> [MATERIAL FOR THIS EXERCISE]
__________
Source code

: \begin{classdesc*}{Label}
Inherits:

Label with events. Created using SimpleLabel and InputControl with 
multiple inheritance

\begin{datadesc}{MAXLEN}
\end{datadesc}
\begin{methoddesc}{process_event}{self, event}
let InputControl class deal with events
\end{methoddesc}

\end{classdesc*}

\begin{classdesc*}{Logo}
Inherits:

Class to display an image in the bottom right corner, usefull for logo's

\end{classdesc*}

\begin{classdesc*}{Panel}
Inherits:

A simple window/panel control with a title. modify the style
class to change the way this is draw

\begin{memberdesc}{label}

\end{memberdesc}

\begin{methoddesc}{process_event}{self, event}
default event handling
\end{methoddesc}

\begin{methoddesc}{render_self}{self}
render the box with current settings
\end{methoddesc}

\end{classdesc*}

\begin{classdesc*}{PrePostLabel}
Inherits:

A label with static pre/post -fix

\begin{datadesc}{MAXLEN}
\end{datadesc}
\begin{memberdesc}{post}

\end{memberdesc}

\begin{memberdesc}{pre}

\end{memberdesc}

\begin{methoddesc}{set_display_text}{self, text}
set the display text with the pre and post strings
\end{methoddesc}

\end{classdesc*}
__________
Return only the lines of the records in which the string "with" appears.

Label with events. Created using SimpleLabel and InputControl with 
let InputControl class deal with events
A simple window/panel control with a title. modify the style
render the box with current settings
A label with static pre/post -fix
set the display text with the pre and post strings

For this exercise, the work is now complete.